Content starts

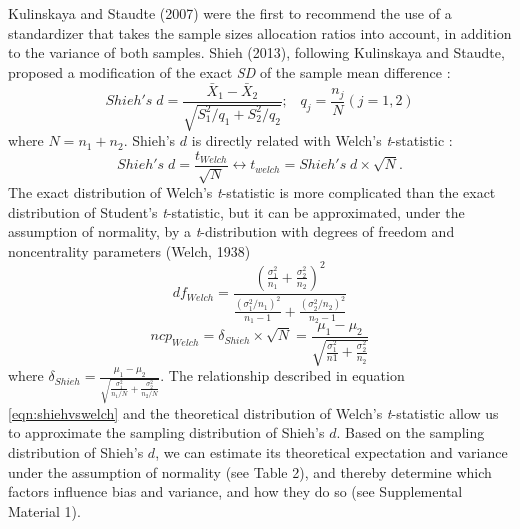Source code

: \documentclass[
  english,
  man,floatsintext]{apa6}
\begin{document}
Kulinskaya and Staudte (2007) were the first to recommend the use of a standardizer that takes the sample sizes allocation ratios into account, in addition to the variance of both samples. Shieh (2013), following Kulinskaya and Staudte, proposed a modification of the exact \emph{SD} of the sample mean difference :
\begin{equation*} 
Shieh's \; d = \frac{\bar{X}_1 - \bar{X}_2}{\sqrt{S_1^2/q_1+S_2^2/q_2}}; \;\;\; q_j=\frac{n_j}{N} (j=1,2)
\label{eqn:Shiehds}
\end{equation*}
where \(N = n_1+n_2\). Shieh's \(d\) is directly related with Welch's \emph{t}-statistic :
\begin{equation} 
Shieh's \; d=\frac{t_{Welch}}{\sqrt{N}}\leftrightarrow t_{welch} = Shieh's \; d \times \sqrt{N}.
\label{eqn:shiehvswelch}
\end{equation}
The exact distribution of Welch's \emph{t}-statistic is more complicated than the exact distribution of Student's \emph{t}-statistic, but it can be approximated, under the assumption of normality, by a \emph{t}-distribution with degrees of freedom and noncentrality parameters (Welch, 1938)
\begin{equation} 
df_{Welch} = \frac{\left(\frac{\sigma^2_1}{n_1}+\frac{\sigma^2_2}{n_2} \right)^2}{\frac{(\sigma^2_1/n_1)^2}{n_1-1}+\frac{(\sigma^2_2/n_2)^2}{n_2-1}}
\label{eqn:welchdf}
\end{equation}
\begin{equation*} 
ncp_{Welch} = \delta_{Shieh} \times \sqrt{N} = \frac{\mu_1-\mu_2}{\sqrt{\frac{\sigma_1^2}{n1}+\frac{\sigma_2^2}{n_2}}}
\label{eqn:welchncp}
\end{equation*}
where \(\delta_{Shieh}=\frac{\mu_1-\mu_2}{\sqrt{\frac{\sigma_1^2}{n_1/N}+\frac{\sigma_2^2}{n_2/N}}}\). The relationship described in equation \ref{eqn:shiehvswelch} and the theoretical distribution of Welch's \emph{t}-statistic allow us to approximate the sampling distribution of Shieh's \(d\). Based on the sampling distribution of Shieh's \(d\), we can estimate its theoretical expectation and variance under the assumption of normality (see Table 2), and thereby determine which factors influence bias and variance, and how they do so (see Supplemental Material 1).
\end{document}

Content ends

§ **Directions**: In copying the material, drop all pictures and keep everything else identical.

§ **Task response**:
Source code

: \documentclass[
  english,
  man,floatsintext]{apa6}
\begin{document}
Kulinskaya and Staudte (2007) were the first to recommend the use of a standardizer that takes the sample sizes allocation ratios into account, in addition to the variance of both samples. Shieh (2013), following Kulinskaya and Staudte, proposed a modification of the exact \emph{SD} of the sample mean difference :
\begin{equation*} 
Shieh's \; d = \frac{\bar{X}_1 - \bar{X}_2}{\sqrt{S_1^2/q_1+S_2^2/q_2}}; \;\;\; q_j=\frac{n_j}{N} (j=1,2)
\label{eqn:Shiehds}
\end{equation*}
where \(N = n_1+n_2\). Shieh's \(d\) is directly related with Welch's \emph{t}-statistic :
\begin{equation} 
Shieh's \; d=\frac{t_{Welch}}{\sqrt{N}}\leftrightarrow t_{welch} = Shieh's \; d \times \sqrt{N}.
\label{eqn:shiehvswelch}
\end{equation}
The exact distribution of Welch's \emph{t}-statistic is more complicated than the exact distribution of Student's \emph{t}-statistic, but it can be approximated, under the assumption of normality, by a \emph{t}-distribution with degrees of freedom and noncentrality parameters (Welch, 1938)
\begin{equation} 
df_{Welch} = \frac{\left(\frac{\sigma^2_1}{n_1}+\frac{\sigma^2_2}{n_2} \right)^2}{\frac{(\sigma^2_1/n_1)^2}{n_1-1}+\frac{(\sigma^2_2/n_2)^2}{n_2-1}}
\label{eqn:welchdf}
\end{equation}
\begin{equation*} 
ncp_{Welch} = \delta_{Shieh} \times \sqrt{N} = \frac{\mu_1-\mu_2}{\sqrt{\frac{\sigma_1^2}{n1}+\frac{\sigma_2^2}{n_2}}}
\label{eqn:welchncp}
\end{equation*}
where \(\delta_{Shieh}=\frac{\mu_1-\mu_2}{\sqrt{\frac{\sigma_1^2}{n_1/N}+\frac{\sigma_2^2}{n_2/N}}}\). The relationship described in equation \ref{eqn:shiehvswelch} and the theoretical distribution of Welch's \emph{t}-statistic allow us to approximate the sampling distribution of Shieh's \(d\). Based on the sampling distribution of Shieh's \(d\), we can estimate its theoretical expectation and variance under the assumption of normality (see Table 2), and thereby determine which factors influence bias and variance, and how they do so (see Supplemental Material 1).
\end{document}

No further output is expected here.